La presse s’est récemment fait l’écho d’enquêtes en cours sur des fonds d’investissement spécialisés en autographes et livres anciens commercialisés par la société Aristophil. Le Syndicat national de la Librairie Ancienne et Moderne (SLAM) tient à rappeler qu’il a, dès l’origine puis à de multiples reprises, tenté par l’intermédiaire de la presse ou de ses propres canaux d’information de mettre en garde le public et ses adhérents contre de telles propositions financières. Un marché de niche atypique, c’est à dire non surveillé par l’AMF, ne peut répondre à des schémas classiques de fonds d’investissement.
Le code de déontologie du SLAM et de la Ligue Internationale de la Librairie Ancienne (LILA) condamne depuis toujours la spéculation comme argument de vente pour une spécialité culturelle qui s’adresse avant tout à des collectionneurs et à des chercheurs.
Anne Lamort
Présidente
« .  C’est extrêmement délicat, c’est difficile, d’autant que certains membres du SLAM seront potentiellement concernés par les développements de l’histoire, mais c’est vital pour continuer à faire connaître et aimer le livre ancien. C’est le rôle d’un syndicat professionnel de s’exprimer sur ces sujets, de défendre ses membres et son industrie. Des amateurs ont forcément vendu ou acheté des livres via les acteurs cités, et je ne parle pas seulement d’Aristophil. Pour certains, il est vraisemblable que cela a un goût amer. Du reste, quand on relit la définition du SLAM sur son site internet, la prise de position est légitime. 
 Le Syndicat National de la Librairie Ancienne et Moderne (SLAM) créé en 1914, est l’une des plus importantes et anciennes Associations de libraires de livres anciens au monde, précédée seulement par l’Association Britannique le ABA fondé en 1906. Une de ses vocations est de faire connaître au public le monde du livre ancien. Il est le seul représentant de la librairie ancienne en France. Ses interventions sont nombreuses tant auprès des pouvoirs publics qu’auprès des organismes privés et des libraires. Ses actions sont également nombreuses pour la promotion de la librairie et la connaissance du livre. Il regroupe près de 250 libraires, marchands d’autographes et d’estampes, dont la compétence et la probité sont attestées par des conditions d’admission difficiles.
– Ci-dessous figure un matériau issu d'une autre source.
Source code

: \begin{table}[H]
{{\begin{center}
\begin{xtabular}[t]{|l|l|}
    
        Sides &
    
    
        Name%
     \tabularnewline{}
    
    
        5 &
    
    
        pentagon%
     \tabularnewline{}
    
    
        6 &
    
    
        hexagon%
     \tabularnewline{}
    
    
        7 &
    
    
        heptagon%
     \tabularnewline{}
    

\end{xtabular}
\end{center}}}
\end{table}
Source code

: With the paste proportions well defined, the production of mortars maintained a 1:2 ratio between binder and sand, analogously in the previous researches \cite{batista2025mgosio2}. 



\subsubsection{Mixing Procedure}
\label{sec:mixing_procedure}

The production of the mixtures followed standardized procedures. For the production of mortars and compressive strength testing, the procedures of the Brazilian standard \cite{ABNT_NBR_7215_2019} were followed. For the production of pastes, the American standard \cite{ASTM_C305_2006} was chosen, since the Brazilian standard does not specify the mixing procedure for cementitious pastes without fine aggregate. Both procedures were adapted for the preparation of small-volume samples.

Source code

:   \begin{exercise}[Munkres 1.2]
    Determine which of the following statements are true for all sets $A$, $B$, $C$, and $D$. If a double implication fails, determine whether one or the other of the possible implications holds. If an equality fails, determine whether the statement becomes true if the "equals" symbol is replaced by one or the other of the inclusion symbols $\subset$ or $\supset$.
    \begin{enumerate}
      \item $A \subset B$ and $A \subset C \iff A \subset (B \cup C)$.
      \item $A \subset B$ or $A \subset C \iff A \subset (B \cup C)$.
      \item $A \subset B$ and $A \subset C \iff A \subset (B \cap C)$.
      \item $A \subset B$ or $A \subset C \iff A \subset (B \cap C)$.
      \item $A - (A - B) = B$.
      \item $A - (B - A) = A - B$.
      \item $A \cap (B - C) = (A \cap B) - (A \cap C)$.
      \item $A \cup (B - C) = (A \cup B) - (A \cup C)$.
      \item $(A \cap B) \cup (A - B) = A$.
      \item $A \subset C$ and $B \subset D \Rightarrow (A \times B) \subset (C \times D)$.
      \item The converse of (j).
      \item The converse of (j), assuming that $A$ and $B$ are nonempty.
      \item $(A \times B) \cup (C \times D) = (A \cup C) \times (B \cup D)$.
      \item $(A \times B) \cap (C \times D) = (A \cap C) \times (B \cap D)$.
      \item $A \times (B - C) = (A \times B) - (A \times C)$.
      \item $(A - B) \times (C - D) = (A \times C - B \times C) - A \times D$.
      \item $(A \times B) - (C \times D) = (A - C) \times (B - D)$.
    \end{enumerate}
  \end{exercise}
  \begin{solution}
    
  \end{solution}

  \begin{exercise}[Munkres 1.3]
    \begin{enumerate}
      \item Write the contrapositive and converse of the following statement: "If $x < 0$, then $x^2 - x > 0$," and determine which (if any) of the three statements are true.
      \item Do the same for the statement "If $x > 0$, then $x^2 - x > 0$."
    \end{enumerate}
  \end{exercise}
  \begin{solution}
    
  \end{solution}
Tous vous garantissent : – Compétence et connaissance
– L’authenticité des livres, manuscrits et autographes
– Honnêteté et professionnalisme
, et de bons rapports commerciaux partout à travers le monde.

Experts dans leurs domaines, ils assurent le maintien de la tradition bibliophilique et préparent la bibliophilie de demain. Ils sont le rouage essentiel de la connaissance et de la préservation du patrimoine. Ils vous conseillent dans vos achats ainsi que pour la valorisation ou la vente de votre bibliothèque. Leurs catalogues de vente sont également des outils bibliographiques précieux. Les mots clefs de cette affaire (Tracfin, Ponzi, expert, saisie, librairie perquisitionnée, Sade volé à la famille de Noailles et acquis par Aristophil, documents de De Gaulle réclamés par les Archives Nationales), avérés ou pas, jettent forcément un discrédit sur ce marché et une partie de ses acteurs. C’est très triste. Il est bon que le SLAM réagisse enfin et il me tarde de voir quelles seront les applications pratiques de cette prise de position. Les moyens sont nombreux, et c’est ce qu’on attend d’un syndicat professionnel: campagne de publicité, lobbying, exposition, conférences, non pas sur le sujet mais sur celui qui nous passionne, le Livre. Non pas s’exprimer sur ce qui secoue le microcosme et même plus, mais justement ramener l’amour du livre à ses fondamentaux.  H

12 Commentaires

  1. Encore mieux :
    on peut s'inscrire. Avec les questions de vérification, du genre "prénom du fondateur d'Aristophil", "année de création", etc.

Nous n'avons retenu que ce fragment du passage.